Reflections from Kenya’s FLARE Annual Meeting 2023
The FLARE (Forests & Livelihoods Assessment, Research, and Engagement) Annual Meeting 2023 took place in Nairobi last October. I was delighted to be able to attend the first Global South location of a FLARE annual meeting both as a presenter, an audience member and an interviewer. I am currently doing my PhD at Lund University in the Colombian Amazon, using a participatory approach to understand and support Indigenous knowledge that regulates the consumption of wild fauna in this tropical region.
The annual meeting aimed to advance and promote the link between research and action for thriving forests, trees, and people and took place in a conference setting. Even though it might seem obvious that livelihoods directly depend upon ecosystems, the link is not yet widespread within academia.

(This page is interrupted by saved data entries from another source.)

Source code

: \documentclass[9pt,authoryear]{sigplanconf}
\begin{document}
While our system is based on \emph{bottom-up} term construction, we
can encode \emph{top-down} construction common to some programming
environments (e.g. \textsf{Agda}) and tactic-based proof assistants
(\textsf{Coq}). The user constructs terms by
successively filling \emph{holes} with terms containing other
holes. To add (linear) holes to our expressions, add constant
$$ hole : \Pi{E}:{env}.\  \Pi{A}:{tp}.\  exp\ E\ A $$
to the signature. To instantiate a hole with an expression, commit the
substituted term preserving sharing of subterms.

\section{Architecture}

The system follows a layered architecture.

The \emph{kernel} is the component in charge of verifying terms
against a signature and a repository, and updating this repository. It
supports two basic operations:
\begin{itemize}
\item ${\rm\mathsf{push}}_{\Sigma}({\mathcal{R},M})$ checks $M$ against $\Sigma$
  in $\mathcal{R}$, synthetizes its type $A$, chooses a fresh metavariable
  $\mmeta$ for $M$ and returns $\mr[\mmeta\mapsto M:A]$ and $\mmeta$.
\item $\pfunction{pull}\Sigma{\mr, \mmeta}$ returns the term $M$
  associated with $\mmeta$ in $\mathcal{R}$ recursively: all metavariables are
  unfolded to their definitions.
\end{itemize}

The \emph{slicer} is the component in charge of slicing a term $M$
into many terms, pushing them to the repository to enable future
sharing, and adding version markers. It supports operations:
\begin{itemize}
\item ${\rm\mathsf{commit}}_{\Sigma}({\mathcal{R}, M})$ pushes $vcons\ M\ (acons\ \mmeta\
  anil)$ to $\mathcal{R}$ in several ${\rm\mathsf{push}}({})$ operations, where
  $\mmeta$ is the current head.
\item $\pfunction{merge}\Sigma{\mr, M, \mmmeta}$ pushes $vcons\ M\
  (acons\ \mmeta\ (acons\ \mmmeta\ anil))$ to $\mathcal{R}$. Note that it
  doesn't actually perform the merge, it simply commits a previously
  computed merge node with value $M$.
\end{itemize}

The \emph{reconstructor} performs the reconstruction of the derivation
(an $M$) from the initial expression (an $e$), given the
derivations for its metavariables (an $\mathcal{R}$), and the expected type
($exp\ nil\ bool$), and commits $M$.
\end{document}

Forest and livelihood interdependency is usually better understood by communities that directly interact with and depend on ecosystems on a daily basis (Ostrom. E, 1990), a common case in tropical territories. This has been a challenge for academic methods and reasoning, emanating from locations where theory and modernity are the key drivers. The need of practice-ecosystem-stakeholder based conservation research has long been pointed at, but still isn’t fully being addressed by the mainstream.

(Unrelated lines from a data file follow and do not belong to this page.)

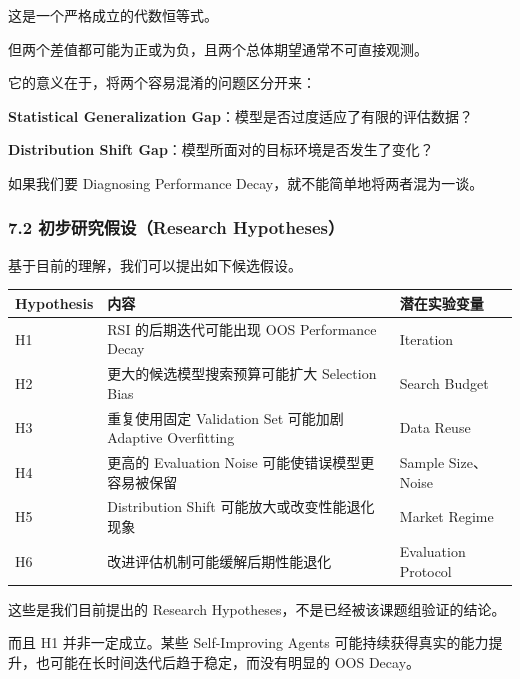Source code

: 这是一个严格成立的代数恒等式。

但两个差值都可能为正或为负，且两个总体期望通常不可直接观测。

它的意义在于，将两个容易混淆的问题区分开来：

\textbf{Statistical Generalization Gap}：模型是否过度适应了有限的评估数据？

\textbf{Distribution Shift Gap}：模型所面对的目标环境是否发生了变化？

如果我们要 Diagnosing Performance Decay，就不能简单地将两者混为一谈。

\hypertarget{part-1-03-0001-ux521dux6b65ux7814ux7a76ux5047ux8bberesearch-hypotheses}{%
\subsubsection{7.2 初步研究假设（Research Hypotheses）}\label{part-1-03-0001-ux521dux6b65ux7814ux7a76ux5047ux8bberesearch-hypotheses}}

基于目前的理解，我们可以提出如下候选假设。

\begin{readertable}
\begin{longtable}[]{@{}
  >{\raggedright\arraybackslash}p{}
  >{\raggedright\arraybackslash}p{}
  >{\raggedright\arraybackslash}p{}@{}}
\toprule
Hypothesis & 内容 & 潜在实验变量 \\
\midrule
\endhead
H1 & RSI 的后期迭代可能出现 OOS Performance Decay & Iteration \\
H2 & 更大的候选模型搜索预算可能扩大 Selection Bias & Search Budget \\
H3 & 重复使用固定 Validation Set 可能加剧 Adaptive Overfitting & Data Reuse \\
H4 & 更高的 Evaluation Noise 可能使错误模型更容易被保留 & Sample Size、Noise \\
H5 & Distribution Shift 可能放大或改变性能退化现象 & Market Regime \\
H6 & 改进评估机制可能缓解后期性能退化 & Evaluation Protocol \\
\bottomrule
\end{longtable}
\end{readertable}

这些是我们目前提出的 Research Hypotheses，不是已经被该课题组验证的结论。

而且 H1 并非一定成立。某些 Self-Improving Agents 可能持续获得真实的能力提升，也可能在长时间迭代后趋于稳定，而没有明显的 OOS Decay。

215 local leaders, representatives from neighbouring countries and international researchers from more than 40 countries joined the CIFOR-ICRAF agroforestry centre in Kenya to share their findings and discuss the challenges faced during their research. I was lucky to get to know researchers from all over the world and even interview a few of them.

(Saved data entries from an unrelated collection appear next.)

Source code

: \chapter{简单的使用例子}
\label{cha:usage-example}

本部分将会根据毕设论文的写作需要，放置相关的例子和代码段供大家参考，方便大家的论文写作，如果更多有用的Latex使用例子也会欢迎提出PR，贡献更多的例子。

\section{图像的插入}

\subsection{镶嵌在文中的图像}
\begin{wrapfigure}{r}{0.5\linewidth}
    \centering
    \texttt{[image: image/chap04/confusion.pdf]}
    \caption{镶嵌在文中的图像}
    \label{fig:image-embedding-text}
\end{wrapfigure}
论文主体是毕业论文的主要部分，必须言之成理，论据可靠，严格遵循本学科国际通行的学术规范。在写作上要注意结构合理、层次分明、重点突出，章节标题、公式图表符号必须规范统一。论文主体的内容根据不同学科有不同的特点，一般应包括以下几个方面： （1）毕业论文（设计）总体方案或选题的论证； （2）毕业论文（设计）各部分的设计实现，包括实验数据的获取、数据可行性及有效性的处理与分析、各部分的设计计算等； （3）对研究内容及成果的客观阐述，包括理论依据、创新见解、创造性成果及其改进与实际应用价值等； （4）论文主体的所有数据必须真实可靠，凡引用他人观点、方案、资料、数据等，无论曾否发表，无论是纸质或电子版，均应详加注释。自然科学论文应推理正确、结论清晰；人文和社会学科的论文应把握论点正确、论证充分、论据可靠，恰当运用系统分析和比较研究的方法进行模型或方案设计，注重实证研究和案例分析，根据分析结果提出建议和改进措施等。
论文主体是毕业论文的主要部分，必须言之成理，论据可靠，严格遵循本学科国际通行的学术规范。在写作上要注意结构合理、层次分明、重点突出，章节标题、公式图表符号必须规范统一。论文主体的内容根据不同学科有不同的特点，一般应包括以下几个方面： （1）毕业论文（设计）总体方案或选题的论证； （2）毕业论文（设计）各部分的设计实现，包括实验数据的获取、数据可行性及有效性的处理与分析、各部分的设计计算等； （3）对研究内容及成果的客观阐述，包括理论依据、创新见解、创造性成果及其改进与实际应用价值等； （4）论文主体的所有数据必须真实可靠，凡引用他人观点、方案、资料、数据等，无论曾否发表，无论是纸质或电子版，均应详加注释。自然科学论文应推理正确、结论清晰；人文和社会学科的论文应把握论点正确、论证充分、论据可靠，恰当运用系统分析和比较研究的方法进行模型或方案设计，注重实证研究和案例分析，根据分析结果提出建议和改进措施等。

Innovative spaces and new learnings at the conference
Besides focusing on the link between ecosystems and livelihoods, the conference included a series of ”innovative sessions’ for the first time. These sessions were designed to engage differently around forests and livelihoods. I was most inspired by these new and innovative sessions, as I felt that something or someone different was walking the road of participatory and communitarian action research. In this case, four women showed me at least four different ways this innovation can be done in research: Fernanda Liberali working in Brazil, Debbie Pears, conducting research in Colombia, Lucinda Middleton, based in Indonesia, and Roxventa, located in Kenia.
Play and body connection
Meeting outside the conference rooms, holding hands in silence and tuning in with the softest inner body movements and emotions was how I experienced the work of Fernanda Liberali; a strong and vital woman with a PhD in applied linguistics, from the post-graduate programme of applied linguistics at the Pontific Catholic University of São Paulo. Fernanda explains how the individual connection with our own bodies allows us to reach a level of honesty that – when done in a group – raises a level of confidence and transparency that allows a group to express and address any issue effectively and passionately. She achieves this not only by initially playing with the participants but also by sharing the powerful stories of transformation with intergenerational cases that addressed environmental and socio-ecological struggles at the local level in different parts of the world. I must say that this was the most meaningful space for me at the conference.